> _WORK TO BE COMPLETED_: Beneath this instruction is a block of data; output from it exactly the lines that run from the one containing "---> Importance of" through the one containing "Alright, let’s talk", inclusive.

--------------------------------

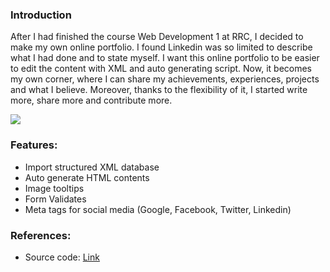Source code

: ### Introduction
After I had finished the course Web Development 1 at RRC, I decided to make my own online portfolio. I found Linkedin was so limited to describe what I had done and to state myself. I want this online portfolio to be easier to edit the content with XML and auto generating script. Now, it becomes my own corner, where I can share my achievements, experiences, projects and what I believe. Moreover, thanks to the flexibility of it, I started write more, share more and contribute more.

<div>
    <img src="assets/db/img/blogs/RRC_06.jpg" class="blog-image" />
</div>

### Features:
* Import structured XML database
* Auto generate HTML contents
* Image tooltips
* Form Validates
* Meta tags for social media (Google, Facebook, Twitter, Linkedin)


### References:
 * Source code: [Link](https://github.com/jimmy-vo/jimmyvo2410.github.io) 


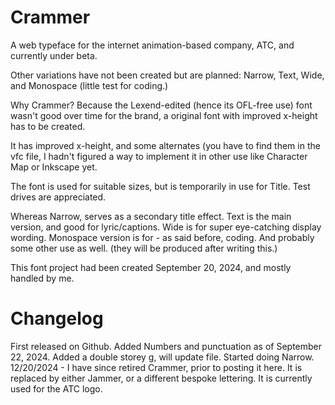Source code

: # Crammer
A web typeface for the internet animation-based company, ATC, and currently under beta. 

Other variations have not been created but are planned: Narrow, Text, Wide, and Monospace (little test for coding.)

Why Crammer? 
Because the Lexend-edited (hence its OFL-free use) font wasn't good over time for the brand, a original font with improved x-height has to be created. 

It has improved x-height, and some alternates (you have to find them in the vfc file, I hadn't figured a way to implement it in other use like Character Map or Inkscape yet.

The font is used for suitable sizes, but is temporarily in use for Title. Test drives are appreciated.

Whereas Narrow, serves as a secondary title effect. 
Text is the main version, and good for lyric/captions. 
Wide is for super eye-catching display wording. 
Monospace version is for - as said before, coding. And probably some other use as well. 
(they will be produced after writing this.)

This font project had been created September 20, 2024, and mostly handled by me.

# Changelog 
First released on Github. Added Numbers and punctuation as of September 22, 2024.
Added a double storey g, will update file.
Started doing Narrow.
12/20/2024 - I have since retired Crammer, prior to posting it here. It is replaced by either Jammer, or a different bespoke lettering. It is currently used for the ATC logo.
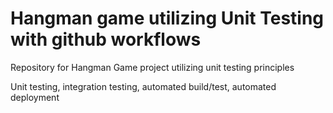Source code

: # Hangman game utilizing Unit Testing with github workflows
Repository for Hangman Game project utilizing unit testing principles

Unit testing, integration testing, automated build/test, automated deployment 
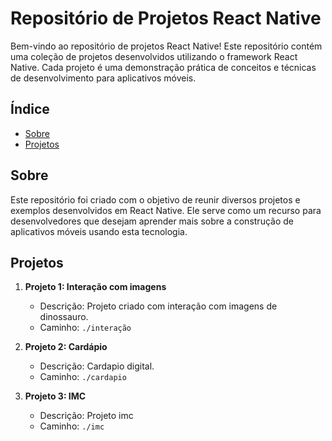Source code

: # Repositório de Projetos React Native

Bem-vindo ao repositório de projetos React Native! Este repositório contém uma coleção de projetos desenvolvidos utilizando o framework React Native. Cada projeto é uma demonstração prática de conceitos e técnicas de desenvolvimento para aplicativos móveis.

## Índice

- [Sobre](#sobre)
- [Projetos](#projetos)


## Sobre

Este repositório foi criado com o objetivo de reunir diversos projetos e exemplos desenvolvidos em React Native. Ele serve como um recurso para desenvolvedores que desejam aprender mais sobre a construção de aplicativos móveis usando esta tecnologia.

## Projetos

1. **Projeto 1: Interação com imagens**
   - Descrição: Projeto criado com interação com imagens de dinossauro.
   - Caminho: `./interação`

2. **Projeto 2: Cardápio**
   - Descrição: Cardapio digital.
   - Caminho: `./cardapio`

3. **Projeto 3: IMC**
   - Descrição: Projeto imc
   - Caminho: `./imc`




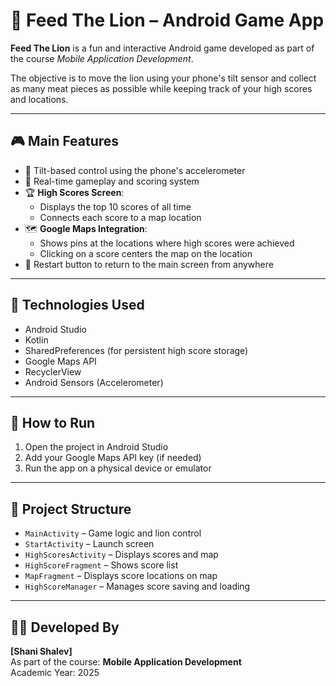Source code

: # 🦁 Feed The Lion – Android Game App

**Feed The Lion** is a fun and interactive Android game developed as part of the course _Mobile Application Development_.

The objective is to move the lion using your phone's tilt sensor and collect as many meat pieces as possible while keeping track of your high scores and locations.

---

## 🎮 Main Features

- 🧭 Tilt-based control using the phone's accelerometer
- 🍖 Real-time gameplay and scoring system
- 🏆 **High Scores Screen**:
  - Displays the top 10 scores of all time
  - Connects each score to a map location
- 🗺️ **Google Maps Integration**:
  - Shows pins at the locations where high scores were achieved
  - Clicking on a score centers the map on the location
- 🔁 Restart button to return to the main screen from anywhere

---

## 📱 Technologies Used

- Android Studio
- Kotlin
- SharedPreferences (for persistent high score storage)
- Google Maps API
- RecyclerView
- Android Sensors (Accelerometer)

---

## 🧪 How to Run

1. Open the project in Android Studio
2. Add your Google Maps API key (if needed)
3. Run the app on a physical device or emulator

---

## 📁 Project Structure

- `MainActivity` – Game logic and lion control
- `StartActivity` – Launch screen
- `HighScoresActivity` – Displays scores and map
- `HighScoreFragment` – Shows score list
- `MapFragment` – Displays score locations on map
- `HighScoreManager` – Manages score saving and loading

---

## 👩‍💻 Developed By

**[Shani Shalev]**  
As part of the course: **Mobile Application Development**  
Academic Year: 2025
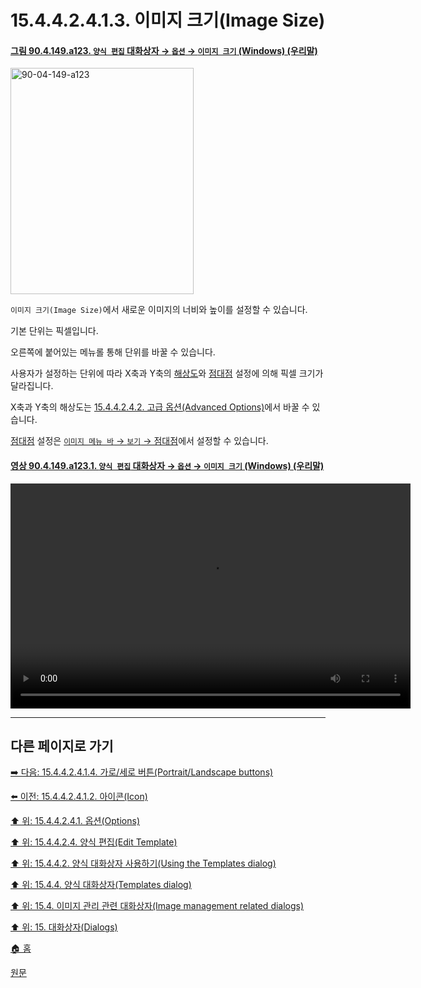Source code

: # 15.4.4.2.4.1.3. 이미지 크기(Image Size)

<a id="90-04-149-a123"></a>

#### [그림 90.4.149.a123. `양식 편집` 대화상자 → `옵션` → `이미지 크기` (Windows) (우리말)](./90-04-0149-edit_template.md#90-04-149-a123)
<img width="293" height="362" alt="90-04-149-a123" src="https://github.com/user-attachments/assets/00fa17de-f8be-4595-a534-6e5b85c9cb36" />

`이미지 크기(Image Size)`에서 새로운 이미지의 너비와 높이를 설정할 수 있습니다.

기본 단위는 픽셀입니다.

오른쪽에 붙어있는 메뉴롤 통해 단위를 바꿀 수 있습니다.

사용자가 설정하는 단위에 따라 X축과 Y축의 [해상도](./19-glossaryx-resolution.md)와 [점대점](./16-05-04-00-dot-for-dot.md) 설정에 의해 픽셀 크기가 달라집니다.

X축과 Y축의 해상도는 [15.4.4.2.4.2. 고급 옵션(Advanced Options)](./15-04-04-02-04-02-00-advanced_options.md)에서 바꿀 수 있습니다.

[점대점](./16-05-04-00-dot-for-dot.md) 설정은 [`이미지 메뉴 바` → `보기` → 점대점](./16-05-04-00-dot-for-dot.md)에서 설정할 수 있습니다.

<a id="90-04-149-a123-01"></a>

#### [영상 90.4.149.a123.1. `양식 편집` 대화상자 → `옵션` → `이미지 크기` (Windows) (우리말)](./90-04-0149-edit_template.md#90-04-149-a123-01)
<video controls="controls" width="640" height="360" src="https://github.com/user-attachments/assets/2b27a2ce-aae6-4434-a715-f216f5fab70c"></video>

***

## 다른 페이지로 가기

[➡️ 다음: 15.4.4.2.4.1.4. 가로/세로 버튼(Portrait/Landscape buttons)](./15-04-04-02-04-01-04-portrait_n_landscape.md)

[⬅️ 이전: 15.4.4.2.4.1.2. 아이콘(Icon)](./15-04-04-02-04-01-02-icon.md)

[⬆️ 위: 15.4.4.2.4.1. 옵션(Options)](./15-04-04-02-04-01-00-options.md)

[⬆️ 위: 15.4.4.2.4. 양식 편집(Edit Template)](./15-04-04-02-04-00-edit_template.md)

[⬆️ 위: 15.4.4.2. 양식 대화상자 사용하기(Using the Templates dialog)](./15-04-04-02-00-using_the_templates_dialog.md)

[⬆️ 위: 15.4.4. 양식 대화상자(Templates dialog)](./15-04-04-00-templates-dialog.md)

[⬆️ 위: 15.4. 이미지 관리 관련 대화상자(Image management related dialogs)](./15-04-00-image-management-related-dialogs.md)

[⬆️ 위: 15. 대화상자(Dialogs)](./15-00-dialogs.md)

[🏠 홈](./00-home.md)

[원문](https://docs.gimp.org/2.10/ko/gimp-template-dialog.html#edit-template-dialog)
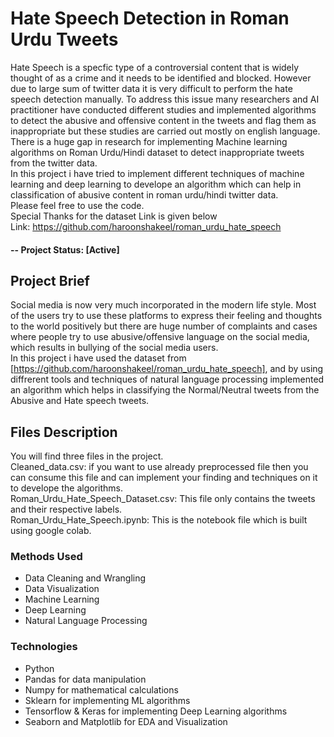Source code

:# Hate Speech Detection in Roman Urdu Tweets
Hate Speech is a specfic type of a controversial content that is widely thought of as a crime and it needs to be identified and blocked. However due to large sum of twitter data it is very difficult to perform the hate speech detection manually. To address this issue many researchers and AI practitioner have conducted different studies and implemented algorithms to detect the abusive and offensive content in the tweets and flag them as inappropriate but these studies are carried out mostly on english language. There is a huge gap in research for implementing Machine learning algorithms on Roman Urdu/Hindi dataset to detect inappropriate tweets from the twitter data.<br />
In this project i have tried to implement different techniques of machine learning and deep learning to develope an algorithm which can help in classification of abusive content in roman urdu/hindi twitter data.<br />
Please feel free to use the code.<br />
Special Thanks for the dataset Link is given below <br />
Link: https://github.com/haroonshakeel/roman_urdu_hate_speech

#### -- Project Status: [Active]

## Project Brief
Social media is now very much incorporated in the modern life style. Most of the users try to use these platforms to express their feeling and thoughts to the world positively but there are huge number of complaints and cases where people try to use abusive/offensive language on the social media, which results in bullying of the social media users.<br />
In this project i have used the dataset from [https://github.com/haroonshakeel/roman_urdu_hate_speech], and by using diffrerent tools and techniques of natural language processing implemented an algorithm which helps in classifying the Normal/Neutral tweets from the Abusive and Hate speech tweets.

## Files Description
You will find three files in the project.<br />
Cleaned_data.csv: if you want to use already preprocessed file then you can consume this file and can implement your finding and techniques on it to develope the algorithms.<br />
Roman_Urdu_Hate_Speech_Dataset.csv: This file only contains the tweets and their respective labels.<br />
Roman_Urdu_Hate_Speech.ipynb: This is the notebook file which is built using google colab.

### Methods Used
* Data Cleaning and Wrangling
* Data Visualization
* Machine Learning
* Deep Learning
* Natural Language Processing

### Technologies
* Python
* Pandas for data manipulation
* Numpy for mathematical calculations
* Sklearn for implementing ML algorithms
* Tensorflow & Keras for implementing Deep Learning algorithms
* Seaborn and Matplotlib for EDA and Visualization

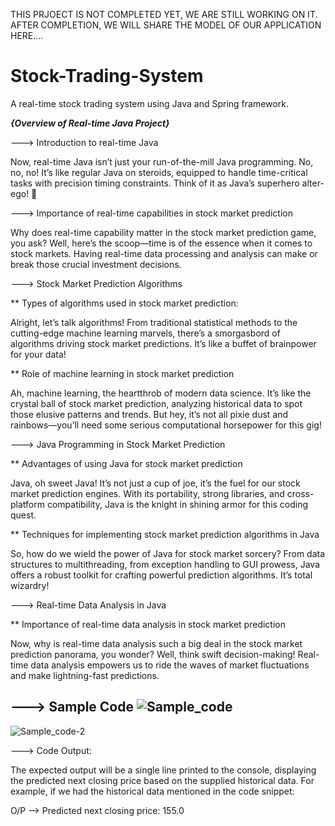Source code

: THIS PRJOECT IS NOT COMPLETED YET, WE ARE STILL WORKING ON IT. AFTER COMPLETION, WE WILL SHARE THE MODEL OF OUR APPLICATION HERE....





# Stock-Trading-System
A real-time stock trading system using Java and Spring framework.


***{Overview of Real-time Java Project}***


---> Introduction to real-time Java

Now, real-time Java isn’t just your run-of-the-mill Java programming. No, no, no! It’s like regular Java on steroids, equipped to handle time-critical tasks with precision timing constraints. Think of it as Java’s superhero alter-ego! 💫

---> Importance of real-time capabilities in stock market prediction

Why does real-time capability matter in the stock market prediction game, you ask? Well, here’s the scoop—time is of the essence when it comes to stock markets. Having real-time data processing and analysis can make or break those crucial investment decisions.

---> Stock Market Prediction Algorithms

** Types of algorithms used in stock market prediction:

Alright, let’s talk algorithms! From traditional statistical methods to the cutting-edge machine learning marvels, there’s a smorgasbord of algorithms driving stock market predictions. It’s like a buffet of brainpower for your data!

** Role of machine learning in stock market prediction

Ah, machine learning, the heartthrob of modern data science. It’s like the crystal ball of stock market prediction, analyzing historical data to spot those elusive patterns and trends. But hey, it’s not all pixie dust and rainbows—you’ll need some serious computational horsepower for this gig!

---> Java Programming in Stock Market Prediction

** Advantages of using Java for stock market prediction

Java, oh sweet Java! It’s not just a cup of joe, it’s the fuel for our stock market prediction engines. With its portability, strong libraries, and cross-platform compatibility, Java is the knight in shining armor for this coding quest.

** Techniques for implementing stock market prediction algorithms in Java

So, how do we wield the power of Java for stock market sorcery? From data structures to multithreading, from exception handling to GUI prowess, Java offers a robust toolkit for crafting powerful prediction algorithms. It’s total wizardry!

---> Real-time Data Analysis in Java

** Importance of real-time data analysis in stock market prediction

Now, why is real-time data analysis such a big deal in the stock market prediction panorama, you wonder? Well, think swift decision-making! Real-time data analysis empowers us to ride the waves of market fluctuations and make lightning-fast predictions.

---> Sample Code
![Sample_code](https://github.com/Someshsw1109/Stock-Trading-System/assets/123828588/d3c25c93-51fb-41ec-b26e-92aa08dcf7d0)
---------
![Sample_code-2](https://github.com/Someshsw1109/Stock-Trading-System/assets/123828588/85329473-2ba1-44bc-b8d1-bc50f940c568)

---> Code Output:

The expected output will be a single line printed to the console, displaying the predicted next closing price based on the supplied historical data. For example, if we had the historical data mentioned in the code snippet:

O/P -->  Predicted next closing price: 155.0

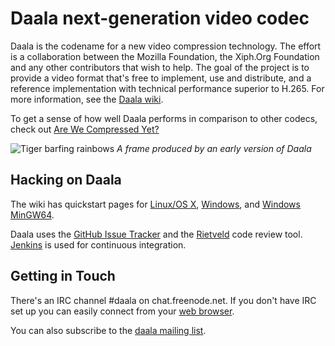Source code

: # Daala next-generation video codec

Daala is the codename for a new video compression technology. The effort is a
collaboration between the Mozilla Foundation, the Xiph.Org Foundation and any
other contributors that wish to help. The goal of the project is to provide a
video format that's free to implement, use and distribute, and a reference
implementation with technical performance superior to H.265. 
For more information, see the [Daala wiki][wiki].

To get a sense of how well Daala performs in comparison to other codecs, check
out [Are We Compressed Yet?][awcy]

[awcy]: https://arewecompressedyet.com/
[wiki]: https://wiki.xiph.org/Daala
![Tiger barfing rainbows](https://people.xiph.org/~greg/a.png)
*A frame produced by an early version of Daala*

## Hacking on Daala

The wiki has quickstart pages for [Linux/OS X][posix], [Windows][win], and 
[Windows MinGW64][mingw].

Daala uses the [GitHub Issue Tracker][issues] and the [Rietveld][code review]
code review tool. [Jenkins][jenkins] is used for continuous integration.

[posix]: https://wiki.xiph.org/Daala_Quickstart
[win]: https://wiki.xiph.org/Daala_Quickstart_Windows
[mingw]: https://wiki.xiph.org/Daala_MinGW64_Environment
[issues]: https://github.com/xiph/daala/issues
[code review]: https://review.xiph.org/
[jenkins]: https://mf4.xiph.org/jenkins/view/daala/

## Getting in Touch

There's an IRC channel #daala on chat.freenode.net. If you don't have IRC set
up you can easily connect from your [web browser][webchat].

You can also subscribe to the [daala mailing list][email].

[webchat]: http://webchat.freenode.net/?channels=%23daala
[email]: http://lists.xiph.org/mailman/listinfo/daala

--------------------------------

> _ANSWER SPACE_:
---> Importance of real-time capabilities in stock market prediction

Why does real-time capability matter in the stock market prediction game, you ask? Well, here’s the scoop—time is of the essence when it comes to stock markets. Having real-time data processing and analysis can make or break those crucial investment decisions.

---> Stock Market Prediction Algorithms

** Types of algorithms used in stock market prediction:

Alright, let’s talk algorithms! From traditional statistical methods to the cutting-edge machine learning marvels, there’s a smorgasbord of algorithms driving stock market predictions. It’s like a buffet of brainpower for your data!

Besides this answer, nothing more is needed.